Two of the coats mentioned in the indictment were conceded to have been delivered to the FBI by the defendant on or about September 22, 1969, at Kansas City, Kansas, whereas two of the coats were recovered from one Edward Egnatic on or about July 2, 1969. Defendant admittedly delivered the Leopard and Mink coats to Egnatic and received from him the sum of $1,200.00.2


The undisputed evidence established that the fur coats were stolen by the defendant's son-in-law who was then an employee of REA Express at the airport in Kansas City, Missouri. The theft occurred on June 14, 1969. On that same day the son-in-law, Ronald Visnosky, delivered the coats to the defendant at her place of business, the Riverview Nightclub in Kansas City. According to Visnosky's testimony he had talked previously to defendant about picking up property of this kind, or diamonds, and delivering it to her. The coats were placed in the defendant's car while it was parked outside of the Riverview Nightclub in Kansas City, Kansas, and Visnosky insisted that defendant was advised that they were in the car. The coats were in a burlap bag which had an REA tag on the outside. Visnosky testified positively that defendant knew that the property was stolen as of the time of the delivery.


As previously noted, Koran delivered two of the coats to Egnatic and these were recovered by the FBI in early July. Significantly, defendant retained possession or at least control of the other two coats until late in September at which time, following interrogation of her by the FBI, she delivered the remaining two coats to the FBI.


At trial the credibility of the son-in-law, Visnosky, was a major issue. The court did not determine whether Visnosky or the defendant was telling the truth as to her knowledge of the stolen character of the fur coats.

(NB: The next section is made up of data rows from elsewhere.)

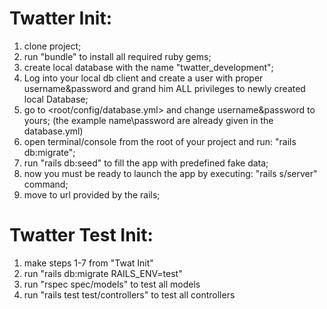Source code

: # Twatter Init:

1. clone project;
2. run "bundle" to install all required ruby gems;
3. create local database with the name "twatter_development";
4. Log into your local db client and create a user with proper username&password and grand him ALL privileges to newly
   created local Database;
5. go to <root/config/database.yml> and change username&password to yours;
   (the example name\password are already given in the database.yml)
6. open terminal/console from the root of your project and run: "rails db:migrate";
7. run "rails db:seed" to fill the app with predefined fake data;
8. now you must be ready to launch the app by executing: "rails s/server" command;
9. move to url provided by the rails;

# Twatter Test Init:

1. make steps 1-7 from "Twat Init"
2. run "rails db:migrate RAILS_ENV=test"
3. run "rspec spec/models" to test all models
4. run "rails test test/controllers" to test all controllers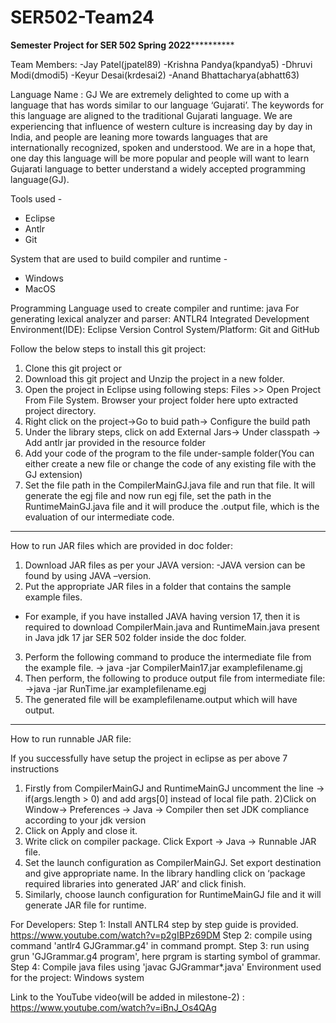 # SER502-Team24

********************************Semester Project for SER 502 Spring 2022******************************************

Team Members:
-Jay Patel(jpatel89)
-Krishna Pandya(kpandya5)
-Dhruvi Modi(dmodi5)
-Keyur Desai(krdesai2)
-Anand Bhattacharya(abhatt63)

Language Name : GJ
We are extremely delighted to come up with a language that has words similar to our language ‘Gujarati’. The keywords for this language are aligned to the traditional Gujarati language. We are experiencing that influence of western culture is increasing day by day in India, and people are leaning more towards languages that are internationally recognized, spoken and understood. We are in a hope that, one day this language will be more popular and people will want to learn Gujarati language to better understand a widely accepted programming language(GJ).

Tools used -
- Eclipse
- Antlr
- Git



System that are used to build compiler and runtime -
- Windows 
- MacOS


Programming Language used to create compiler and runtime: java
For generating lexical analyzer and parser: ANTLR4 
Integrated Development Environment(IDE): Eclipse 
Version Control System/Platform: Git and GitHub

Follow the below steps to install this git project:

1. Clone this git project or
2. Download this git project and Unzip the project in a new folder.
3. Open the project in Eclipse using following steps:
    Files >> Open Project From File System. Browser your project folder here upto extracted project directory.
4. Right click on the project->Go to buid path-> Configure the build path
5. Under the library steps, click on add External Jars-> Under classpath -> Add antlr jar provided in the resource folder
6. Add your code of the program to the file under-sample folder(You can either create a new file or change the code of any existing file with the GJ extension)
7. Set the file path in the CompilerMainGJ.java file and run that file. It will generate the egj file and now run egj file, set the path in the RuntimeMainGJ.java file and it will produce the .output file, which is the evaluation of our intermediate code.

------------------------------------------------------------------------------------------------------
How to run JAR files which are provided in doc folder:
1) Download JAR files as per your JAVA version:
 -JAVA version can be found by using JAVA –version.
2) Put the appropriate JAR files in a folder that contains the sample example files.
 - For example, if you have installed JAVA having version 17, then it is required to download   CompilerMain.java and RuntimeMain.java present in Java jdk 17 jar SER 502 folder inside the doc folder.	
3) Perform the following command to produce the intermediate file from the example file.
	-> java -jar CompilerMain17.jar examplefilename.gj
4) Then perform, the following to produce output file from intermediate file:
	->java -jar RunTime.jar examplefilename.egj
5) The generated file will be examplefilename.output which will have output.

-------------------------------------------------------------------------------------------------------
How to run runnable JAR file:

If you successfully have setup the project in eclipse as per above 7 instructions 

1) Firstly from CompilerMainGJ and RuntimeMainGJ uncomment the line -> if(args.length > 0) and add args[0]
instead of local file path.
2)Click on Window-> Preferences -> Java -> Compiler then set JDK compliance according to your jdk version
3) Click on Apply and close it. 
4) Write click on compiler package. Click Export -> Java -> Runnable JAR file.
5) Set the launch configuration as CompilerMainGJ. Set export destination and give appropriate name. In the library handling click on  ‘package required libraries into generated JAR’ and click finish.
6) Similarly, choose launch configuration for RuntimeMainGJ file and it will generate JAR file for runtime.


For Developers:
Step 1: 
Install ANTLR4 step by step guide is provided.
https://www.youtube.com/watch?v=p2gIBPz69DM
Step 2:
compile using command 'antlr4 GJGrammar.g4' in command prompt.
Step 3:
run using grun 'GJGrammar.g4 program', here prgram is starting symbol of grammar.
Step 4:
Compile java files using 'javac GJGrammar*.java'
Environment used for the project: Windows system
 
Link to the YouTube video(will be added in milestone-2) : https://www.youtube.com/watch?v=iBnJ_Os4QAg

The court held that apart from Visnosky's testimony the record clearly established that even though defendant might not have known of the stolen character of the coats at the time of their delivery to her, she became aware of it subsequently while still in possession of them and, therefore, that she was guilty of possession with knowledge that the goods had been stolen.


The main issue raised by defendant is one of law: whether it was necessary for the government to prove that she had the requisite criminal intent at the time of the delivery of the property to her.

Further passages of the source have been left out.